I guess I probably should have narrowed down more costly. I have been reading up on the discs, and the whole idea of the fluid having to be purged from the hyrdraulic just gave me a lot of pause. So I was guess that mechanical ones were maybe a little less costly to maintain.

I am not the best at descending and so I was looking at discs, but the whole cost question was kinda putting a stop to it.

Sorry wasn’t trying to start a forum war.


No you are totally cool and a fair newbie question. Disc versus rim is a pretty divisive subject on bike forums as camps are divided. But will give you my pretty succinct take.

I just bought a new Di2 race bike with rim brakes. I very deliberately chose rim brakes. I don't like disc brakes and have owned them on different bikes.

I am not adverse to tech, hence Di2 and the latest bike tech but where I draw the line at brakes is...
-If I live in the mountains or pronounced hills with high speed descents, I want disc brakes.

-If I live more normal terrain with rollers, bridges, some climbing but not predominant climbing, I want rim brakes....like where I live now.

So to me, this should be the discriminator.

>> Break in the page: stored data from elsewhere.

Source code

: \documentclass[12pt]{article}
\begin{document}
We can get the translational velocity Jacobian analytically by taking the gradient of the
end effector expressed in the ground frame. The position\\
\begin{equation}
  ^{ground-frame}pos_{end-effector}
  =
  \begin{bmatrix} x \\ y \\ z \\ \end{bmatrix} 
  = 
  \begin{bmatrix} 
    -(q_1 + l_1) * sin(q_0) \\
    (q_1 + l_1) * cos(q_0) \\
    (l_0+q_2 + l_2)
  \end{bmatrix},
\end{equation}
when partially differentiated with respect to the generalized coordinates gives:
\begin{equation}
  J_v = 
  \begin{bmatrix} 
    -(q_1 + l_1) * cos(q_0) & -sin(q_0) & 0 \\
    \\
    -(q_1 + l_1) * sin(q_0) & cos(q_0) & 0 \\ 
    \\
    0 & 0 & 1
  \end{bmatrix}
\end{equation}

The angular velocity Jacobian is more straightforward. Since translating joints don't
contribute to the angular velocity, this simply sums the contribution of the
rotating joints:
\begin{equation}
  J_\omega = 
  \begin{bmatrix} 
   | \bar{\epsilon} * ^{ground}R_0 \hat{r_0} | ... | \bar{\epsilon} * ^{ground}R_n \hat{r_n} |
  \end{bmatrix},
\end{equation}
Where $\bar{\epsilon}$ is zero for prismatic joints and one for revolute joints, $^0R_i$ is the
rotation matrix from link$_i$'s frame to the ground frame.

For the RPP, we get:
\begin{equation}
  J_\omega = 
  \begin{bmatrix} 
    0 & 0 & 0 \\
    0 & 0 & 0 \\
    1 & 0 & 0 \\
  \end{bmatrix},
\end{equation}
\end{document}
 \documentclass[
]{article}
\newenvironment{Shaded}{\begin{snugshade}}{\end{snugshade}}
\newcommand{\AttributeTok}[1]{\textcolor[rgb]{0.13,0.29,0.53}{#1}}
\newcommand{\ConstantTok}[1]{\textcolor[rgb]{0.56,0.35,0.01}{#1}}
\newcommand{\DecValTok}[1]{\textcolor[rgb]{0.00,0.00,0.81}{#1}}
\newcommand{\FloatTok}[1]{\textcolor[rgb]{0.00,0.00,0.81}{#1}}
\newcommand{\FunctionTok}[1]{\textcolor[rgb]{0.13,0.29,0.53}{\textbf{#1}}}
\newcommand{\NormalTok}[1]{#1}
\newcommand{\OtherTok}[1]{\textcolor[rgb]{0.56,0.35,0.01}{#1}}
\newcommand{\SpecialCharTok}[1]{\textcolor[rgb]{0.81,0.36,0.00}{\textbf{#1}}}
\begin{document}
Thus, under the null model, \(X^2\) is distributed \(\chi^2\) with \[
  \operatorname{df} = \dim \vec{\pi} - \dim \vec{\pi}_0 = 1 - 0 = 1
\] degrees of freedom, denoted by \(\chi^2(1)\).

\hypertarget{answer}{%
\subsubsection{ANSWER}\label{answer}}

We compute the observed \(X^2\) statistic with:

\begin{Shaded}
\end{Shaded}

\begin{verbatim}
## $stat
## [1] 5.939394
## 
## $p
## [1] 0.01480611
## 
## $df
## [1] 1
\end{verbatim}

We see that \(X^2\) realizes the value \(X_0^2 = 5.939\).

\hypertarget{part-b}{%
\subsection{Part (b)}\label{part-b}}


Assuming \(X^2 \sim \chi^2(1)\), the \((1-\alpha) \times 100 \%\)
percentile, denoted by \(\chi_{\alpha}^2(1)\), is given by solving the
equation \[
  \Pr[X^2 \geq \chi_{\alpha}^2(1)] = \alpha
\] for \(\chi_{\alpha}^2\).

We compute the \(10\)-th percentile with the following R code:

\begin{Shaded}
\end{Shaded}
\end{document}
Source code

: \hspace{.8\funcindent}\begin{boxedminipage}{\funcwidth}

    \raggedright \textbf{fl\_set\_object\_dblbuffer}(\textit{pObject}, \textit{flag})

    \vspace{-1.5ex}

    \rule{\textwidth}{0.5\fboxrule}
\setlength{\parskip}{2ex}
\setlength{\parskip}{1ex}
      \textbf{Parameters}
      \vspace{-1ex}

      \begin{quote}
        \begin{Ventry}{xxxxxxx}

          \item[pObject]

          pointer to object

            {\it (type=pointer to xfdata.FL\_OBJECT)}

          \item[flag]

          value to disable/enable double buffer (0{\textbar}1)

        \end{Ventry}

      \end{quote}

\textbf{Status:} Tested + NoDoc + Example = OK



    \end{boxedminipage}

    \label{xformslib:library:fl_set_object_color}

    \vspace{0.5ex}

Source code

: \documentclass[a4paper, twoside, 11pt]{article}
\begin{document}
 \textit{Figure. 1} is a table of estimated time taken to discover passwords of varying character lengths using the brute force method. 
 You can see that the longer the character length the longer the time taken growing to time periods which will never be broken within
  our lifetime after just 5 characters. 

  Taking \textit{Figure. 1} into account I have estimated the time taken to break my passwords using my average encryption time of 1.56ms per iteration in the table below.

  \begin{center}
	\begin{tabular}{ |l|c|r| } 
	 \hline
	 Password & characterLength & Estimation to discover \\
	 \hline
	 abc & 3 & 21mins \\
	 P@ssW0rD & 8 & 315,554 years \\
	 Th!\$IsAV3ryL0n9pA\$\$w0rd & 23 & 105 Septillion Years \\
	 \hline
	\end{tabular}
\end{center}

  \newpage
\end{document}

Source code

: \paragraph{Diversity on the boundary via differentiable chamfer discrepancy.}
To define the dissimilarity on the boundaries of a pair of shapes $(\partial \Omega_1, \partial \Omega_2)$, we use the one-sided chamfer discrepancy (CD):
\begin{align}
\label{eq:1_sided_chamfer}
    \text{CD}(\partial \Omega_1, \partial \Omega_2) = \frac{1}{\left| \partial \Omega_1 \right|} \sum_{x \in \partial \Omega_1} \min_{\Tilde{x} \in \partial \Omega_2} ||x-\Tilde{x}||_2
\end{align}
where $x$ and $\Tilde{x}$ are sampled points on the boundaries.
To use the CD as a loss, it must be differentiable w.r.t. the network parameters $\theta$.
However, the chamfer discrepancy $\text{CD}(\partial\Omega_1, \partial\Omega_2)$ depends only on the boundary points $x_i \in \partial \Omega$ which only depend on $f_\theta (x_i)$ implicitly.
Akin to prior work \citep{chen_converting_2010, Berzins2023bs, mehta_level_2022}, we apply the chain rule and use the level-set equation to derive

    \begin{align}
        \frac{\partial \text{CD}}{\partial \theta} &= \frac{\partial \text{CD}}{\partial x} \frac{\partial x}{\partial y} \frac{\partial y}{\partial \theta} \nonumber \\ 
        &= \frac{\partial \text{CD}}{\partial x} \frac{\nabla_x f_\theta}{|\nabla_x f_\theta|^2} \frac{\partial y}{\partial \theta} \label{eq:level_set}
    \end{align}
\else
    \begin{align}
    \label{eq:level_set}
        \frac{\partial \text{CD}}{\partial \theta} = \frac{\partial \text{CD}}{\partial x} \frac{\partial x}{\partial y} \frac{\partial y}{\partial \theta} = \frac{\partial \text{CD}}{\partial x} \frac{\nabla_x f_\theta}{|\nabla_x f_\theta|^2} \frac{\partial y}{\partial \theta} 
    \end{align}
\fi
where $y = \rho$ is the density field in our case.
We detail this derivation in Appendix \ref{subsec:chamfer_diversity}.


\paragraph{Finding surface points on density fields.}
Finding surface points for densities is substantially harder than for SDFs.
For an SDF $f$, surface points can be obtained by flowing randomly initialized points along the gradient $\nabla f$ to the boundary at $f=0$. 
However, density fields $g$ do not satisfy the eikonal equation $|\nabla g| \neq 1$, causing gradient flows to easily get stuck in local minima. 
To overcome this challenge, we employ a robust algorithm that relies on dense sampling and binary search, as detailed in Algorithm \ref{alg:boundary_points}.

Why not discs for every situation? They cost more, are slightly heavier...not much...but moveover, they require more specific maintenance. Get ready for the onslaught that says disc brakes are easy to maintain. Tell that to those that can't get them to stop howling or rubbing.

Now...as to mechanical versus hydraulic? To me there is NO comparison. In spite of what may seem like more complexity with hydraulic fluid which is true, get hydraulic discs EVERY time. There is no comparison. Modulation and even adjustment is easier with hydraulic. Hydraullic is the only way to fly.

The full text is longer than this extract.